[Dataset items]
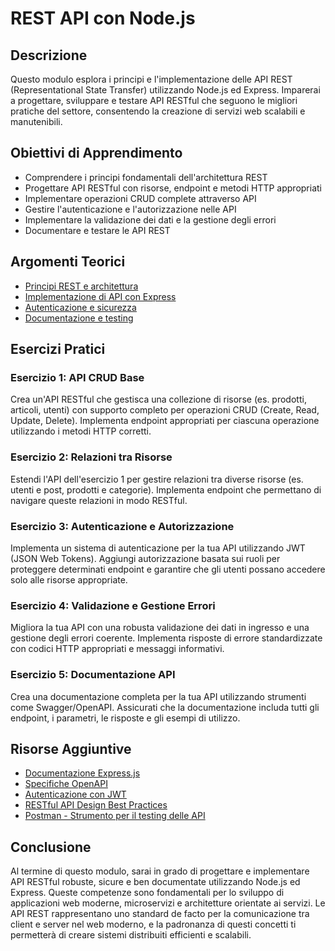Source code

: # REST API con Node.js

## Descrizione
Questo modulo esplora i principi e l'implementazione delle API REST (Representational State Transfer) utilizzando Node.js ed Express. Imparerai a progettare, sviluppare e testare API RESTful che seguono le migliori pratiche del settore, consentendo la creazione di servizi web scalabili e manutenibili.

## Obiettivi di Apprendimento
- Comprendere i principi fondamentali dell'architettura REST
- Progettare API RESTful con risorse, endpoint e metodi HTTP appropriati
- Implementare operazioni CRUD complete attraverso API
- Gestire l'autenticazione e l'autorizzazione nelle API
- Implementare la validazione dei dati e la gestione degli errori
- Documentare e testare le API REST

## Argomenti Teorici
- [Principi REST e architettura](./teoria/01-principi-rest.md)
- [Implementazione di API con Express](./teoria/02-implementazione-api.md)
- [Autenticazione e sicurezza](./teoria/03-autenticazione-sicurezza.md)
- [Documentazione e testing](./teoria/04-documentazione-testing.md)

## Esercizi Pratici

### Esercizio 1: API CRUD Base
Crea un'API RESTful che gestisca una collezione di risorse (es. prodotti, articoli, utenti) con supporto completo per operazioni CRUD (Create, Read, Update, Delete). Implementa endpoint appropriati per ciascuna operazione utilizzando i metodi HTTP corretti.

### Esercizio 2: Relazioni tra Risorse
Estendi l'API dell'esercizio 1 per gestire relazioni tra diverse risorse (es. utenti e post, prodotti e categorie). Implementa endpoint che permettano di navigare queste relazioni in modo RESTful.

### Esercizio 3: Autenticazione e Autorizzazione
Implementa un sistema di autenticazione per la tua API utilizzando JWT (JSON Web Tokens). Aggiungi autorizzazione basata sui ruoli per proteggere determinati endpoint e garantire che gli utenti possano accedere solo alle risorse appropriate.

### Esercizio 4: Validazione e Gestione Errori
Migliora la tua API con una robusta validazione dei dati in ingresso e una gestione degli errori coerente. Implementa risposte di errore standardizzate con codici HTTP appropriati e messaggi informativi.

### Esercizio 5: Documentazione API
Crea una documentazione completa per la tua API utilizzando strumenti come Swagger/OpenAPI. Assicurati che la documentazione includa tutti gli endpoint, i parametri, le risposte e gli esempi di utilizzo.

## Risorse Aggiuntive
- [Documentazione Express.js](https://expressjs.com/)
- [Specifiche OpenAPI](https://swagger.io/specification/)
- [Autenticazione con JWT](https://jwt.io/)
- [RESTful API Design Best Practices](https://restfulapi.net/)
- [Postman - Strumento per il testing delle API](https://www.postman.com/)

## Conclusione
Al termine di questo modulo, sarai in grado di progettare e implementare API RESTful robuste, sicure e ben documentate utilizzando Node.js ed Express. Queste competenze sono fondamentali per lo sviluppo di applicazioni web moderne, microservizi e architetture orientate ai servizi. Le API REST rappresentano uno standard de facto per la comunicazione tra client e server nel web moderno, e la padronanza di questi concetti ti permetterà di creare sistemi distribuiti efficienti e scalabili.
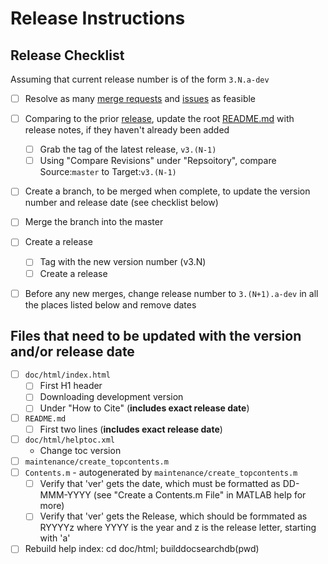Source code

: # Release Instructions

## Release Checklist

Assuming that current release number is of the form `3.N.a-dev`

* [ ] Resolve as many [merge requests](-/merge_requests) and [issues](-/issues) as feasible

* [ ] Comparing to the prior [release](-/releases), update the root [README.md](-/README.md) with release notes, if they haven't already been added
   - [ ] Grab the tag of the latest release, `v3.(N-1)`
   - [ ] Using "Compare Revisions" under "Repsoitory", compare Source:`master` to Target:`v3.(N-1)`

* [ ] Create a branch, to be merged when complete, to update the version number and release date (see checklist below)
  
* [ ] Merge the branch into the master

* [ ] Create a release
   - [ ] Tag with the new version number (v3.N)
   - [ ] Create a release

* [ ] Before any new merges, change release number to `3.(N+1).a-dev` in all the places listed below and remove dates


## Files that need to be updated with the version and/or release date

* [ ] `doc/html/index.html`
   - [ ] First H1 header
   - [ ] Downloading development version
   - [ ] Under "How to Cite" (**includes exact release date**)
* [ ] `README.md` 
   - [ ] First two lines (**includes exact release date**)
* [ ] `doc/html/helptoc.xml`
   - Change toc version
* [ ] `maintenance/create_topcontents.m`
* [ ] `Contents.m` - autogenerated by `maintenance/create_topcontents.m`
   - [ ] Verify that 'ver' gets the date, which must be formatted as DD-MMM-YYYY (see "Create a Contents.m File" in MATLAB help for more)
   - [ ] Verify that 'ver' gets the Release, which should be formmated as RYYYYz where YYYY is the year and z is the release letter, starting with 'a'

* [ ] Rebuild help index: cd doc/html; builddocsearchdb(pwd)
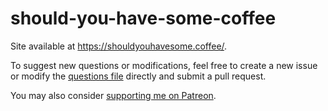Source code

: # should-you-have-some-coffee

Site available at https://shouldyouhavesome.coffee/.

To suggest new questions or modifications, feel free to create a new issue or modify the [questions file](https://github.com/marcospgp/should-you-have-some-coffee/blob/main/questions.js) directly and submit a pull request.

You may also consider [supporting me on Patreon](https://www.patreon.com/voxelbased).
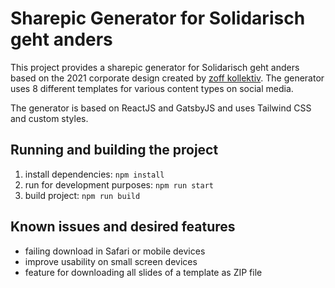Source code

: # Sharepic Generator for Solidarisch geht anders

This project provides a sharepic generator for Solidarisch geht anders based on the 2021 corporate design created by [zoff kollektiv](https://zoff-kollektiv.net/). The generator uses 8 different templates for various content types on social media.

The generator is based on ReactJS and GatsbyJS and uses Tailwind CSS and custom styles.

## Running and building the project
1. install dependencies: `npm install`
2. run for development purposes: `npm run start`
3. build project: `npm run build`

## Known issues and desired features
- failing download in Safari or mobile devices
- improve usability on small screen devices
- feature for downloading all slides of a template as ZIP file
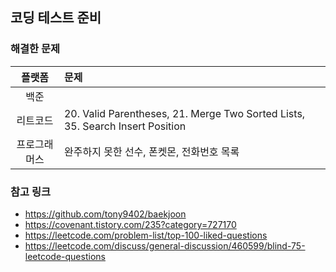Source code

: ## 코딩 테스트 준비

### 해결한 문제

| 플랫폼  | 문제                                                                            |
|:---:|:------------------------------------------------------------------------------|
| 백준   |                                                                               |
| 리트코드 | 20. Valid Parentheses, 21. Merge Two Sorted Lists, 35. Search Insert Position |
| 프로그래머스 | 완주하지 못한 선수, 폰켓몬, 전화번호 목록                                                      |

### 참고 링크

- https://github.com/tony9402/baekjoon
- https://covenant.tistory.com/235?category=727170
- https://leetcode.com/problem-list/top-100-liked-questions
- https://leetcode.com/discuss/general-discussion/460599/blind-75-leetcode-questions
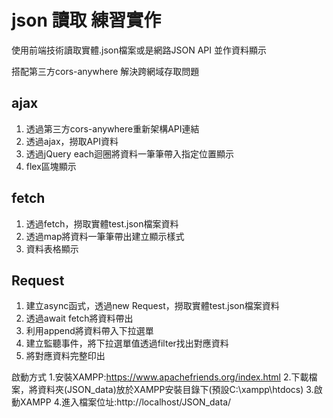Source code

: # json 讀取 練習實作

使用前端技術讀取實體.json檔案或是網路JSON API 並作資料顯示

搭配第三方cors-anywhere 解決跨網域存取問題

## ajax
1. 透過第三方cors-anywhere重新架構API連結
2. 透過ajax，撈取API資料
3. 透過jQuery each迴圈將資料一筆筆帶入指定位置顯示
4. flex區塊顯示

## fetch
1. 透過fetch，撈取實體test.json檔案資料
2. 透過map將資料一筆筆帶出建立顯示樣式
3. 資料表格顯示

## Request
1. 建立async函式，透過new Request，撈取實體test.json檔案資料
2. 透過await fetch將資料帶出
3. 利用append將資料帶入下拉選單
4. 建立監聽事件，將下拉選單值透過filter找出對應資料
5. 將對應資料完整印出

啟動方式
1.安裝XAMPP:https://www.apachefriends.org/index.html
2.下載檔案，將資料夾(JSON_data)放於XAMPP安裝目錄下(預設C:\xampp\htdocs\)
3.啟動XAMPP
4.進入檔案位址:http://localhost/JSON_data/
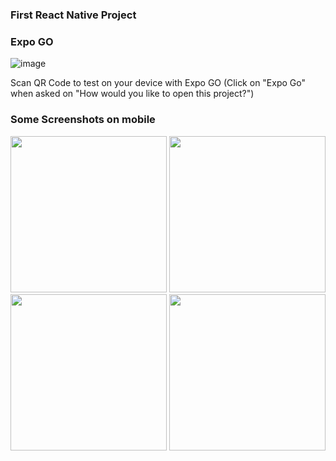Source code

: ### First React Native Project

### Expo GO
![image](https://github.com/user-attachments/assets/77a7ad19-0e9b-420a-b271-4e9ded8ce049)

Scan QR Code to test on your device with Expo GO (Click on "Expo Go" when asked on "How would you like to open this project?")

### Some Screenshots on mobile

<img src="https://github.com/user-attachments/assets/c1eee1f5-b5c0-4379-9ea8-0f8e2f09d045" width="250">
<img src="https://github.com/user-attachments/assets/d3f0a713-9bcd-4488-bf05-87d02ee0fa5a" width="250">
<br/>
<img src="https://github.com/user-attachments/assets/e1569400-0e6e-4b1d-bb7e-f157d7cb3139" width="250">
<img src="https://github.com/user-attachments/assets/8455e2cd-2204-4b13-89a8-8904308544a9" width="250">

==

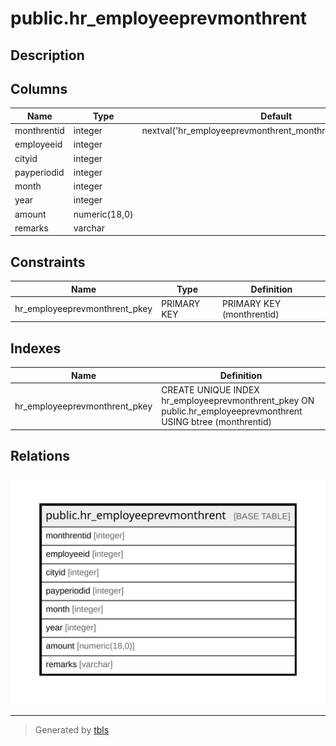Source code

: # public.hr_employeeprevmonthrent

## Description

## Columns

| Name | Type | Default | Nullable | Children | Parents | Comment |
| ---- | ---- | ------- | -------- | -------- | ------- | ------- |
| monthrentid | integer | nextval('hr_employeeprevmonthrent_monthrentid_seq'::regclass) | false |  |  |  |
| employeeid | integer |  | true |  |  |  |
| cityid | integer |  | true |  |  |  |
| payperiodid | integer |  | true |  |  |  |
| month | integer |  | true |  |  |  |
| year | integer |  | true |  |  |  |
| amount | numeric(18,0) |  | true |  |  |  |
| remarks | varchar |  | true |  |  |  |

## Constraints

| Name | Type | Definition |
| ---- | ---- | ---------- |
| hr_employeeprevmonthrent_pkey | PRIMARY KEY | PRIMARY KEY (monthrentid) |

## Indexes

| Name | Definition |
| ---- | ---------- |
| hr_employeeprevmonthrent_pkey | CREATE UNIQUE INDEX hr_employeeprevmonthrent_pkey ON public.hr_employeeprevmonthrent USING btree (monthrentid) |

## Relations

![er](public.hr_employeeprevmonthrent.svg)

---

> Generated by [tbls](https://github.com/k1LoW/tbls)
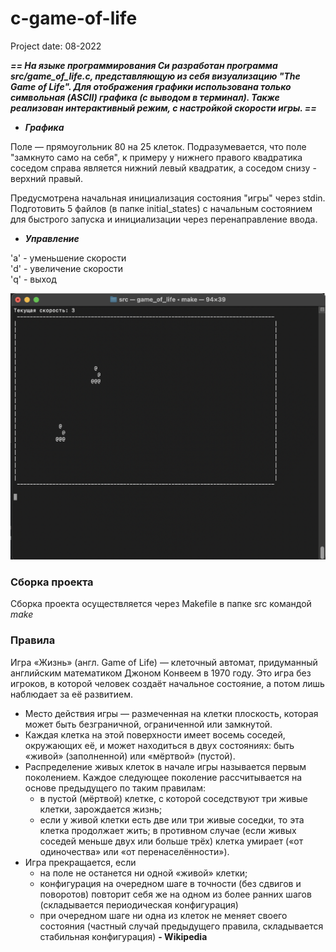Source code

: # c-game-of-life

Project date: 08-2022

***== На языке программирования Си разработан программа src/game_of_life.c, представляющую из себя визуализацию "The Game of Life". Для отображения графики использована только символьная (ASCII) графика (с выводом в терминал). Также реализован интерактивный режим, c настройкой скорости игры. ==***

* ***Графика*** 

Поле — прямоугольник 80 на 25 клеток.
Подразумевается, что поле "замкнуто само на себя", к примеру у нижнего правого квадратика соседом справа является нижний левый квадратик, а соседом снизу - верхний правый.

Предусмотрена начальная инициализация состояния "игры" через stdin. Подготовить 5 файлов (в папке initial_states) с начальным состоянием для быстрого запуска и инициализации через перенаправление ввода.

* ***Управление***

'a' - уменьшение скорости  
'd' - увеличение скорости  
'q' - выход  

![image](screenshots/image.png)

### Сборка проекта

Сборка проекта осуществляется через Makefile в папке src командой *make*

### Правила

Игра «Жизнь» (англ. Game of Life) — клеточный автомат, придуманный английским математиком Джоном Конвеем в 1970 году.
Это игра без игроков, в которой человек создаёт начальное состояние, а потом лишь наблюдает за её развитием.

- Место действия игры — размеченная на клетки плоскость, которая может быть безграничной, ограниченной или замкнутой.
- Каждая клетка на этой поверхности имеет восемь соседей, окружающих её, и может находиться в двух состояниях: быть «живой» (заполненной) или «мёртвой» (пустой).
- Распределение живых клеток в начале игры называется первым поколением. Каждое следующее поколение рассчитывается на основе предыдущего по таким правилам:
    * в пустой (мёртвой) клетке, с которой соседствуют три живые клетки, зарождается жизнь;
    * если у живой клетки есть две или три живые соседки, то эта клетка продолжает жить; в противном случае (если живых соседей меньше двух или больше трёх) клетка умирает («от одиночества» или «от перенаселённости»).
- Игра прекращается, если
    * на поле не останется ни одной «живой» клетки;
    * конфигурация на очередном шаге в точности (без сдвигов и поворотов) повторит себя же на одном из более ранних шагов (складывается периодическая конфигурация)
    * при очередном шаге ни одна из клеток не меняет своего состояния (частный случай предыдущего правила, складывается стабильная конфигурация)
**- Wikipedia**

==

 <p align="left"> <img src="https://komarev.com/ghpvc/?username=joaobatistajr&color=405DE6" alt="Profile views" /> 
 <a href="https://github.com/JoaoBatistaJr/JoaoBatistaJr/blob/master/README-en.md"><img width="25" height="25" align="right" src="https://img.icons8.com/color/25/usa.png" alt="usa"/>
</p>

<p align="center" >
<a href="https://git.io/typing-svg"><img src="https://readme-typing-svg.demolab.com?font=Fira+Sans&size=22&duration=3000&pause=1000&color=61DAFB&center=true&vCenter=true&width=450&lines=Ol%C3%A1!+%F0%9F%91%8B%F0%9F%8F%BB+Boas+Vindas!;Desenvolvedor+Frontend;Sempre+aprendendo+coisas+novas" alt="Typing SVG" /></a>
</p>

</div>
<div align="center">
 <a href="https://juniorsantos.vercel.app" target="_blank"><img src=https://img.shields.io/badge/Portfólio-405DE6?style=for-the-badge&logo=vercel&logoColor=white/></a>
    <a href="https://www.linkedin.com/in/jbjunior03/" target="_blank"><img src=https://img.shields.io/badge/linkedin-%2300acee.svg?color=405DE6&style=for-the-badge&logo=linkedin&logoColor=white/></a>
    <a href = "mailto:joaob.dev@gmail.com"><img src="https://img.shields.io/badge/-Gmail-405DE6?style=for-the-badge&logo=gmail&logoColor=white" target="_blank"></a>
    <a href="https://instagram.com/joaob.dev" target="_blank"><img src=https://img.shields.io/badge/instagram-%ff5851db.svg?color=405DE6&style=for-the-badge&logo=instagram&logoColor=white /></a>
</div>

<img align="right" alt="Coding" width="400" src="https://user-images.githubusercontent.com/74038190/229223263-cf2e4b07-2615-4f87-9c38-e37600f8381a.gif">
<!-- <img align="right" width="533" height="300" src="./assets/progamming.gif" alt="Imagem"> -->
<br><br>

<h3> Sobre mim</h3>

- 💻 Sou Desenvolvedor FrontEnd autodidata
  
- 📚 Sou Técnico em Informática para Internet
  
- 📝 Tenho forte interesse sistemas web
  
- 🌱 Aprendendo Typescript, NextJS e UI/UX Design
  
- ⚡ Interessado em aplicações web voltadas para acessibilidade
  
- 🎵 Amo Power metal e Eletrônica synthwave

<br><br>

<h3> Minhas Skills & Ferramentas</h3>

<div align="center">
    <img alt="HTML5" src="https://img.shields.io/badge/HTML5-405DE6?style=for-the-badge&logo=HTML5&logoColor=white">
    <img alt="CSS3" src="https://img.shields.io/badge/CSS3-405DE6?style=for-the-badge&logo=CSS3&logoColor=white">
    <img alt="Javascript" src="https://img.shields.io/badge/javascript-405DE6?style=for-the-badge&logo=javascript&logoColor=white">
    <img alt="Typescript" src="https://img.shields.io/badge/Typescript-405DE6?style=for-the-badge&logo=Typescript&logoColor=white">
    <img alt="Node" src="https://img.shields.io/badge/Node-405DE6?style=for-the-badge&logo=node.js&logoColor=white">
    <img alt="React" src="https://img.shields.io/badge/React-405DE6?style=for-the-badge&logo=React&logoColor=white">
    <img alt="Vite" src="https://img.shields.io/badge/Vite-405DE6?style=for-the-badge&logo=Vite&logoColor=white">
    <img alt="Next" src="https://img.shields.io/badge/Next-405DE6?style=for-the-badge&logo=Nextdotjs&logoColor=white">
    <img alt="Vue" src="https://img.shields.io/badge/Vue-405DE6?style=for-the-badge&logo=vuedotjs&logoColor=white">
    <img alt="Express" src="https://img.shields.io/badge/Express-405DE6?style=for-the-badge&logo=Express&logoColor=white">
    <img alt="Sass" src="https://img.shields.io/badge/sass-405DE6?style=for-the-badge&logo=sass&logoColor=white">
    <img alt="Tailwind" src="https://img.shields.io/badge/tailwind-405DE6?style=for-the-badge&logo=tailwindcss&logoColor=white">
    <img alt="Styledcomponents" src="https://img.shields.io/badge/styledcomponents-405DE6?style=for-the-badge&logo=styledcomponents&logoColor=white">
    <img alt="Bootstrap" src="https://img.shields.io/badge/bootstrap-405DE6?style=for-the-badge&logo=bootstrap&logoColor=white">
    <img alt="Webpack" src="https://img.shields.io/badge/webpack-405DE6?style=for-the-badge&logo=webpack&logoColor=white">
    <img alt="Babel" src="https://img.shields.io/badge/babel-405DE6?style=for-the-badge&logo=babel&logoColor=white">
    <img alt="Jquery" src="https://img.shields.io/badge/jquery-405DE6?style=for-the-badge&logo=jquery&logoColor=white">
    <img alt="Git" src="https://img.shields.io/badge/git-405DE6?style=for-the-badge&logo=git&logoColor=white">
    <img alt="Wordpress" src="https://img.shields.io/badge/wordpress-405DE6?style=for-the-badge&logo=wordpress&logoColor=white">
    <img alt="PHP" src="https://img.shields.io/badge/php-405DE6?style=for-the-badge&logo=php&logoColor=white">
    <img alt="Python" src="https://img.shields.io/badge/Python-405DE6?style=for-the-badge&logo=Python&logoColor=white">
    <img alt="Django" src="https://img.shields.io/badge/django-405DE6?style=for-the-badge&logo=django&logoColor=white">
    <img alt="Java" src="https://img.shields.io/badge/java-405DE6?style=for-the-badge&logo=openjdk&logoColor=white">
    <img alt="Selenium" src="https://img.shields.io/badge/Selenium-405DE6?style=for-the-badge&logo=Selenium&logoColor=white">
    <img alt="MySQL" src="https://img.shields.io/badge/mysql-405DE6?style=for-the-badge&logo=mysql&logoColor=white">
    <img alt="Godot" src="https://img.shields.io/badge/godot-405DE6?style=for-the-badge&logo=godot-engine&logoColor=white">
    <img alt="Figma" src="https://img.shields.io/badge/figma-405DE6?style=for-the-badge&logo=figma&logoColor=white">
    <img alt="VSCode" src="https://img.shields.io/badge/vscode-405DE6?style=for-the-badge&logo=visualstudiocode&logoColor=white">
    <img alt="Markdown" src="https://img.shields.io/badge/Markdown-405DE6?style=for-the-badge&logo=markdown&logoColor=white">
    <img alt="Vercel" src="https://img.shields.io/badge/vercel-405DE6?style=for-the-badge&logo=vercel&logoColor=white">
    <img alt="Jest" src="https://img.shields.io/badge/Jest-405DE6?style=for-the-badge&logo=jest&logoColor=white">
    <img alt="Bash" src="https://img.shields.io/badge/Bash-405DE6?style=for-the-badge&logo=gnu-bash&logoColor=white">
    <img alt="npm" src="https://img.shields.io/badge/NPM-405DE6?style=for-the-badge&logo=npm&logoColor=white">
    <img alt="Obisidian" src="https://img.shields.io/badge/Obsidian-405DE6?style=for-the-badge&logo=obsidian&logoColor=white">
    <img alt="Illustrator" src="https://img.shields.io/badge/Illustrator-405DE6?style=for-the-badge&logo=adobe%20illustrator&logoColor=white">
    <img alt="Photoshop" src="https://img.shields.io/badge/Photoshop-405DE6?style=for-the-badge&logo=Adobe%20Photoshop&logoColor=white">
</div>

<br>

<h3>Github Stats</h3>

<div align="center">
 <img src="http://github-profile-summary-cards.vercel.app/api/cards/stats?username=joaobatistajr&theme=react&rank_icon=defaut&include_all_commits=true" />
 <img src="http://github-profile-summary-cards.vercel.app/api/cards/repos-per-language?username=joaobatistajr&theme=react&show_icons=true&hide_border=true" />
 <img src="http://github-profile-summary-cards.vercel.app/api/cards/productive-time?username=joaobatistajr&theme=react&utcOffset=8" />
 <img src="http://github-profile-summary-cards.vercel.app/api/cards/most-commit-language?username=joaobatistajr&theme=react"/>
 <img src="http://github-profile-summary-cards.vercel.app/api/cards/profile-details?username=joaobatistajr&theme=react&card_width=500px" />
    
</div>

**Your task**
Where a line above contains the string "devices", copy that line.

**Answer area**
- failing download in Safari or mobile devices
- improve usability on small screen devices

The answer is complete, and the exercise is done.